Ulysses, of course, is the Roman variant of the Greek “Odysseus”—the Homeric King of Ithaca and architect of the victory of the Greeks against Troy (or Ilium; whence the title of the epic poem, Iliad)—whose journey home merited a sequel (the eponymous Odyssey).  While the “hero’s journey” may be a common story template in literature, “odyssey” has become a special, more sophisticated term for “journey”, somewhat evocative of greater grandeur and adventure.  

As an aside, it is perhaps a testimony to his humility and simplicity that, rather than using “odyssey”, the memoir of the late Senator Jovito Salonga is entitled Journey of Struggle and Hope (U.P. Center for Leadership, Citizenship, and Democracy, 2001).  The book happens to be a resource for the proposition that the Plaza Miranda bombing on August 21, 1971, was a communist plot (rather than President Marcos’, as many believed).  

Another true odyssey I should mention is that of the quiet and unassuming Kuya Bobby Castro whose An Entrepreneur’s Journey (printed in 2018 “just for family and friends”) is the history of his family and how they built Palawan Pawnshop into the institution that it is.

But, yes, the life of man on earth is an odyssey; or, to use a more theologically appropriate term, a “pilgrimage”; “for here we have no lasting city, but we seek for the city that is to come” as Saint Paul puts it (Heb 13:14).  To push the analogy farther, we are to reach our destination on board Peter’s Boat—as Church, “people of God”—foreshadowed in sacred scripture by Noah’s Ark.  More than a physical journey, however, our pilgrimage is also an “interior” journey: a time for growing in our knowledge and love of God.

Indeed, the ultimate purpose of human existence is to know God with our human intelligence aided by faith; to love God with our human freedom aided by grace; to serve God with all our being, with all our strength, with all our passions, with all our possessions, and with all our loves; and so to share in His eternal happiness.

Am writing this on a Sunday, the Sunday after Pentecost—Trinity Sunday—to be precise, which is a solemn commemoration of one of the most fundamental truths of the Christian Faith:  that God is Three Persons in One Divine Substance.  Here is a relevant excerpt from the classic and best-selling The Faith Explained by Fr. Leo J. Trese:

“None of us, I am sure, would care to have the task of explaining a problem in nuclear physics to a five-year-old child.  Yet the gap between a five-year-old’s intelligence and the upper reaches of science are as nothing compared to the gap between the most brilliant human mind and the true nature of God….

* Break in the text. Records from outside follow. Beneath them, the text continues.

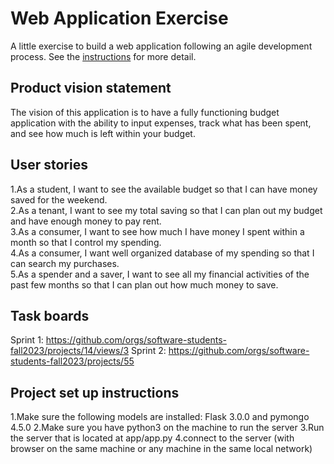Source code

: # Web Application Exercise

A little exercise to build a web application following an agile development process. See the [instructions](instructions.md) for more detail.

## Product vision statement

The vision of this application is to have a fully functioning budget application with the ability to input expenses, track what has been spent, and see how much is left within your budget.

## User stories

1.As a student, I want to see the available budget so that I can have money saved for the weekend.  
2.As a tenant, I want to see my total saving so that I can plan out my budget and have enough money to pay rent.  
3.As a consumer, I want to see how much I have money I spent within a month so that I control my spending.  
4.As a consumer, I want well organized database of my spending so that I can search my purchases.  
5.As a spender and a saver, I want to see all my financial activities of the past few months so that I can plan out how much 
 money to save. 

## Task boards

Sprint 1: https://github.com/orgs/software-students-fall2023/projects/14/views/3
Sprint 2: https://github.com/orgs/software-students-fall2023/projects/55

## Project set up instructions

1.Make sure the following models are installed: Flask 3.0.0 and pymongo 4.5.0
2.Make sure you have python3 on the machine to run the server
3.Run the server that is located at app/app.py
4.connect to the server (with browser on the same machine or any machine in the same local network)
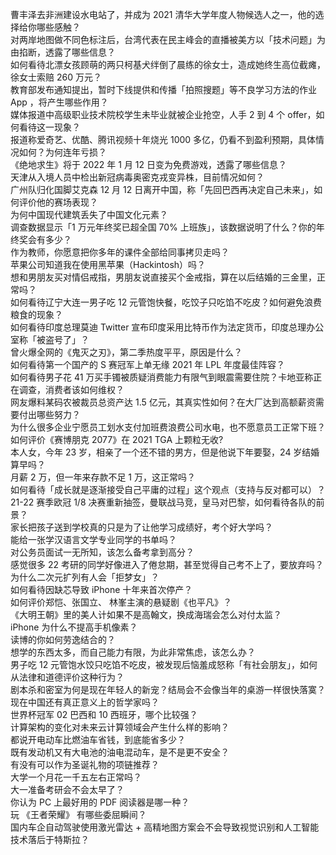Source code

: 曹丰泽去非洲建设水电站了，并成为 2021 清华大学年度人物候选人之一，他的选择给你哪些感触？  
对两岸地图做不同色标注后，台湾代表在民主峰会的直播被美方以「技术问题」为由掐断，透露了哪些信息？  
如何看待北漂女孩顾萌的两只柯基犬绊倒了晨练的徐女士，造成她终生高位截瘫，徐女士索赔 260 万元？  
教育部发布通知提出，暂时下线提供和传播「拍照搜题」等不良学习方法的作业 App ，将产生哪些作用？  
媒体报道中高级职业技术院校学生未毕业就被企业抢空，人手 2 到 4 个 offer，如何看待这一现象？  
报道称爱奇艺、优酷、腾讯视频十年烧光 1000 多亿，仍看不到盈利预期，具体情况如何？为何连年亏损？  
《绝地求生》将于 2022 年 1 月 12 日变为免费游戏，透露了哪些信息？  
天津从入境人员中检出新冠病毒奥密克戎变异株，目前情况如何？  
广州队归化国脚艾克森 12 月 12 日离开中国，称「先回巴西再决定自己未来」，如何评价他的赛场表现？  
为何中国现代建筑丢失了中国文化元素？  
调查数据显示「1 万元年终奖已超全国 70% 上班族」，该数据说明了什么？你的年终奖会有多少？  
作为教师，你愿意把你多年的课件全部给同事拷贝走吗？  
苹果公司知道我在使用黑苹果（Hackintosh）吗？  
想和男朋友买对情侣戒指，男朋友说直接买个金戒指，算在以后结婚的三金里，正常吗？  
如何看待辽宁大连一男子吃 12 元管饱快餐，吃饺子只吃馅不吃皮？如何避免浪费粮食的现象？  
如何看待印度总理莫迪 Twitter 宣布印度采用比特币作为法定货币，印度总理办公室称「被盗号了」？  
曾火爆全网的《鬼灭之刃》，第二季热度平平，原因是什么？  
如何看待第一个国产的 S 赛冠军上单无缘 2021 年 LPL 年度最佳阵容？  
如何看待男子花 41 万买手镯被质疑消费能力有限气到眼震需要住院？卡地亚称正在调查，消费者该如何维权？  
网友爆料某码农被裁员总资产达 1.5 亿元，其真实性如何？在大厂达到高额薪资需要付出哪些努力？  
为什么很多企业宁愿员工划水支付加班费浪费公司水电，也不愿意员工正常下班？  
如何评价《赛博朋克 2077》在 2021 TGA 上颗粒无收?  
本人女，今年 23 岁，相亲了一个还不错的男方，但是他说下年要娶，24 岁结婚算早吗？  
月薪  2 万，但一年来存款不足 1 万，这正常吗？  
如何看待「成长就是逐渐接受自己平庸的过程」这个观点（支持与反对都可以）？  
21-22 赛季欧冠 1/8 决赛重新抽签，曼联战马竞，皇马对巴黎，如何看待各队的前景？  
家长把孩子送到学校真的只是为了让他学习成绩好，考个好大学吗？  
能给一张学汉语言文学专业同学的书单吗？  
对公务员面试一无所知，该怎么备考拿到高分？  
感觉很多 22 考研的同学好像进入了倦怠期，甚至觉得自己考不上了，要放弃吗？  
为什么二次元扩列有人会「拒梦女」？  
如何看待因缺芯导致 iPhone 十年来首次停产？  
如何评价郑恺、张国立、 林峯主演的悬疑剧《也平凡》？  
《大明王朝》里的美人计如果不是高翰文，换成海瑞会怎么对付太监？  
iPhone 为什么不提高手机像素？  
读博的你如何劳逸结合的？  
想学的东西太多，而自己能力有限，为此非常焦虑，该怎么办？  
男子吃 12 元管饱水饺只吃馅不吃皮，被发现后恼羞成怒称「有社会朋友」，如何从法律和道德评价这种行为？  
剧本杀和密室为何是现在年轻人的新宠？结局会不会像当年的桌游一样很快落寞？  
现在中国还有真正意义上的哲学家吗？  
世界杯冠军 02 巴西和 10 西班牙，哪个比较强？  
计算架构的变化对未来云计算领域会产生什么样的影响？  
都说开电动车比燃油车省钱，到底能省多少？  
既有发动机又有大电池的油电混动车，是不是更不安全？  
有没有可以作为圣诞礼物的项链推荐？  
大学一个月花一千五左右正常吗？  
大一准备考研会不会太早了？  
你认为 PC 上最好用的 PDF 阅读器是哪一种？  
玩 《王者荣耀》 有哪些委屈瞬间？  
国内车企自动驾驶使用激光雷达 + 高精地图方案会不会导致视觉识别和人工智能技术落后于特斯拉？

“Theologians do of course cast some light upon the mystery for us.  They explain that the distinction between the three Persons in God is based upon the relationship that exists between the three Persons.  There is God the Father, who looks into his divine mind and sees himself as he really is, and forms a thought about himself….

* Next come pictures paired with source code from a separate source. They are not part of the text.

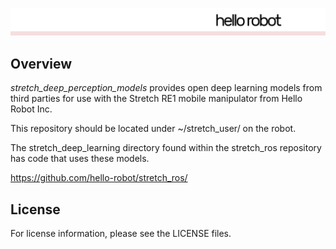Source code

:![](./images/HelloRobotLogoBar.png)

## Overview

*stretch_deep_perception_models* provides open deep learning models from third parties for use with the Stretch RE1 mobile manipulator from Hello Robot Inc. 

This repository should be located under ~/stretch_user/ on the robot.

The stretch_deep_learning directory found within the stretch_ros repository has code that uses these models.

https://github.com/hello-robot/stretch_ros/

## License

For license information, please see the LICENSE files. 
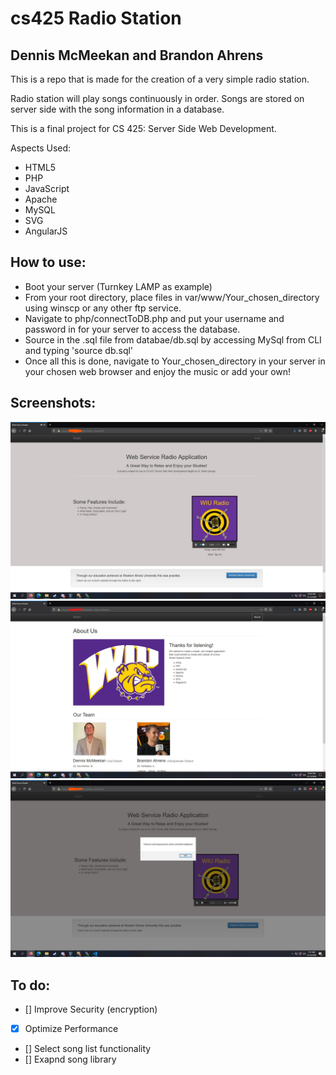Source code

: # cs425 Radio Station
## Dennis McMeekan and Brandon Ahrens
This is a repo that is made for the creation of a very 
simple radio station.

Radio station will play songs continuously in order. Songs are stored on server side with the 
song information in a database.

This is a final project for CS 425: Server Side Web Development.

Aspects Used:
* HTML5
* PHP
* JavaScript
* Apache
* MySQL
* SVG
* AngularJS


## How to use:
* Boot your server (Turnkey LAMP as example)
* From your root directory, place files in var/www/Your_chosen_directory using winscp or any other ftp service.
* Navigate to php/connectToDB.php and put your username and password in for your server to access the database.
* Source in the .sql file from databae/db.sql by accessing MySql from CLI and typing 'source db.sql'
* Once all this is done, navigate to Your_chosen_directory in your server in your chosen web browser and enjoy the music or add your own!

## Screenshots:
![Screenshot of home page:](https://github.com/dmcmeekan9/cs425RadioStation/blob/main/screenshots/homepage.JPG "home page")
![Screenshot of about page:](https://github.com/dmcmeekan9/cs425RadioStation/blob/main/screenshots/aboutpage.JPG "about page")
![Screenshot of home page error prompt:](https://github.com/dmcmeekan9/cs425RadioStation/blob/main/screenshots/error.JPG "home page error prompt")



## To do:
* [] Improve Security (encryption)
* [x] Optimize Performance
* [] Select song list functionality
* [] Exapnd song library
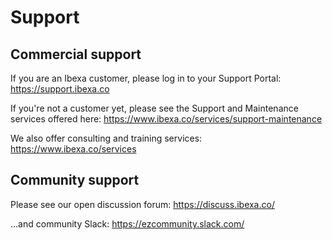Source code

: # Support

## Commercial support
If you are an Ibexa customer, please log in to your Support Portal:
https://support.ibexa.co

If you're not a customer yet, please see the Support and Maintenance services offered here:
https://www.ibexa.co/services/support-maintenance

We also offer consulting and training services:
https://www.ibexa.co/services

## Community support
Please see our open discussion forum:
https://discuss.ibexa.co/

...and community Slack:
https://ezcommunity.slack.com/
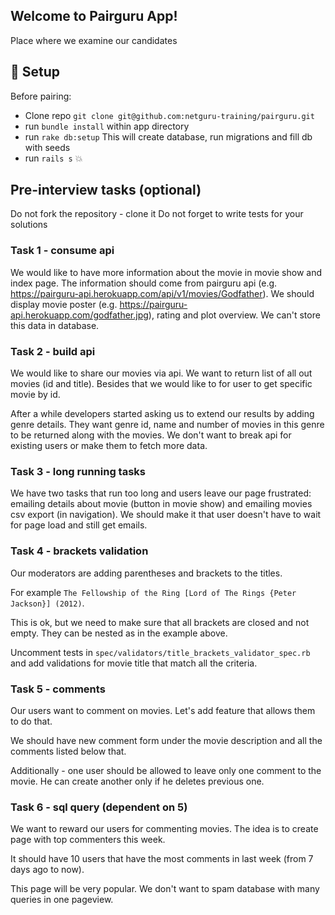 ## Welcome to Pairguru App!
Place where we examine our candidates

## :hammer: Setup

Before pairing:
 - Clone repo `git clone git@github.com:netguru-training/pairguru.git`
 - run `bundle install` within app directory
 - run `rake db:setup` This will create database, run migrations and fill db with seeds
 - run `rails s` :boom:

 ## Pre-interview tasks (optional)

 Do not fork the repository - clone it
 Do not forget to write tests for your solutions

 ### Task 1 - consume api
 We would like to have more information about the movie in movie show and index page. The information should come from pairguru api (e.g. https://pairguru-api.herokuapp.com/api/v1/movies/Godfather). We should display movie poster (e.g. https://pairguru-api.herokuapp.com/godfather.jpg), rating and plot overview. We can't store this data in database.

 ### Task 2 - build api
 We would like to share our movies via api. We want to return list of all out movies (id and title). Besides that we would like to for user to get specific movie by id.

 After a while developers started asking us to extend our results by adding genre details. They want genre id, name and number of movies in this genre to be returned along with the movies. We don't want to break api for existing users or make them to fetch more data.

 ### Task 3 - long running tasks
 We have two tasks that run too long and users leave our page frustrated: emailing details about movie (button in movie show) and emailing movies csv export (in navigation). We should make it that user doesn't have to wait for page load and still get emails.

 ### Task 4 - brackets validation
 Our moderators are adding parentheses and brackets to the titles.

 For example `The Fellowship of the Ring [Lord of The Rings {Peter Jackson}] (2012)`.

 This is ok, but we need to make sure that all brackets are closed and not empty. They can be nested as in the example above.

 Uncomment tests in `spec/validators/title_brackets_validator_spec.rb` and add validations for movie title that match all the criteria.

 ### Task 5 - comments
 Our users want to comment on movies. Let's add feature that allows them to do that.

 We should have new comment form under the movie description and all the comments listed below that.

 Additionally - one user should be allowed to leave only one comment to the movie. He can create another only if he deletes previous one.

 ### Task 6 - sql query (dependent on 5)
 We want to reward our users for commenting movies. The idea is to create page with top commenters this week.

 It should have 10 users that have the most comments in last week (from 7 days ago to now).

 This page will be very popular. We don't want to spam database with many queries in one pageview.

“If the thought that God has of himself, then, is to be an infinitely complete and perfect thought, it must include existence, since to exist is of the very nature of God [‘I am Who am’]…It is this living thought which God has of himself, this living word in which he perfectly expresses himself, whom we call God the Son.  God the Father is God, knowing himself; God the Son is the expression of God’s knowledge of himself.  The second Person of the Blessed Trinity is called the Son precisely because, from all eternity, he is generated, he is begotten, in the divine mind of the Father.  He is also called the Word of God, because he is the ‘mental word’ in which the divine mind gives utterance to the thought of himself.  Now God the Father (God knowing himself) and God the Son (God’s knowledge of himself) contemplate the divine nature which they possess in common…they behold in that nature all that is beautiful and good—all, in short, that commands love—to an infinite degree.  And so the divine will moves in an act of infinite love.  This infinitely perfect, infinitely intense, living love which flows eternally from the Father and Son is he whom we call the Holy Spirit, ‘proceeding from the Father and the Son.’  He is the third Person of the Most Blessed Trinity”.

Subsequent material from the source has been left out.